Respondents' argument to the contrary rests at bottom on the assumption that an "offering" of an integrated service or product must necessarily be viewed as the "offering" of each constituent part as well. EarthLink Br. 18-19; States Br. 18-22; MCI Br. 15-16. That assumption, however, is not well founded. The government's opening brief discusses the example of a New York-to-Los Angeles flight with a refueling stopover in Chicago, in which it would be far from obvious that the service offering must be disaggregated for regulatory purposes. See FCC Br. 27-28; see also NCTA Br. 21 & n.26. In Chevron U.S.A., Inc. v. NRDC, 467 U.S. 837 (1984), the Court in a similar context affirmed an Environmental Protection Agency (EPA) regulation providing that multiple pollution-emitting devices in a large facility need not each be deemed a separate "stationary source" under the Clean Air Act-an issue on which the EPA itself had adopted varying positions over time. See id. at 852-859.
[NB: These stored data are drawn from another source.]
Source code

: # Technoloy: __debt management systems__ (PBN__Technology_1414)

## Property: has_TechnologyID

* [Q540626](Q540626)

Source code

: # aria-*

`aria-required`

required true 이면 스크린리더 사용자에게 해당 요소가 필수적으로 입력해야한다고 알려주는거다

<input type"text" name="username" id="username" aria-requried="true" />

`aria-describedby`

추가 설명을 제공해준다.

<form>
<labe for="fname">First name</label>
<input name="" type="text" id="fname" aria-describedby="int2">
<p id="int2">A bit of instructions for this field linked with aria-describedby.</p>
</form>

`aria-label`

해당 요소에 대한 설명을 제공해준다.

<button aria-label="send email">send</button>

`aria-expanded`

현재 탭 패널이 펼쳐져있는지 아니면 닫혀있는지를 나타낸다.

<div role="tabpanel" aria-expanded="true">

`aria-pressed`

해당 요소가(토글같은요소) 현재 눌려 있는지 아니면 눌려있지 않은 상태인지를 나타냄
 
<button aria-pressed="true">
As those examples illustrate, the answer to the question whether a multi-component service or item should be divided into its constituent parts for purposes of legal analysis depends on the legal context, purposes, and policies that are at stake. Congress entrusted the consideration and weighing of those factors in the first instance to the expert agency with responsibility for construing the statute. Thus, in Chevron itself, the EPA was entitled to deference when it determined that a group of multiple pollution-emitting devices constitutes a single "stationary source" under the Clean Air Act. 467 U.S. at 866. For the same reasons, deference is due to the FCC's expert determination that cable modem service is a single, integrated information service under the Communications Act without a separately regulated telecommunications service component.

Respondents' contrary argument would lead to a dramatic expansion of the scope of Title II's common carrier regulations. As NCTA explains, because most Internet service providers (ISPs) are responsible for some transmission of the subscriber's information-between their facility and the subscriber and/or between their facility and the Internet "backbone"-respondents' view results in making most independent ISPs providers of telecommunications services regulable under Title II of the Communications Act, 47 U.S.C. 201, even though such entities have always been deemed to be solely providers of information services. See NCTA Br. 20, 22; In re Federal-State Joint Bd. on Universal Serv., 13 F.C.C.R. 11,501, 11,536 ¶¶ 73-75 (1998) (Universal Serv. Report).1 That result is impossible to square with the deregulatory purposes of the Telecommunications Act of 1996 (1996 Act), Pub. L. No. 104-104, 110 Stat. 56; see pp. 15-19, infra.

2. Respondents state that it is "critical" to their argument that "subscribers [are] not required to use the information services offered by the cable company, but could 'click through' those services and use the telecommunications component of cable modem service for the sole purpose of reaching information services offered by other providers." EarthLink Br. 16; States Br. 20 n.7, 22; MCI Br. 15. That "critical" prong of respondents' argument, however, is both legally and factually incorrect.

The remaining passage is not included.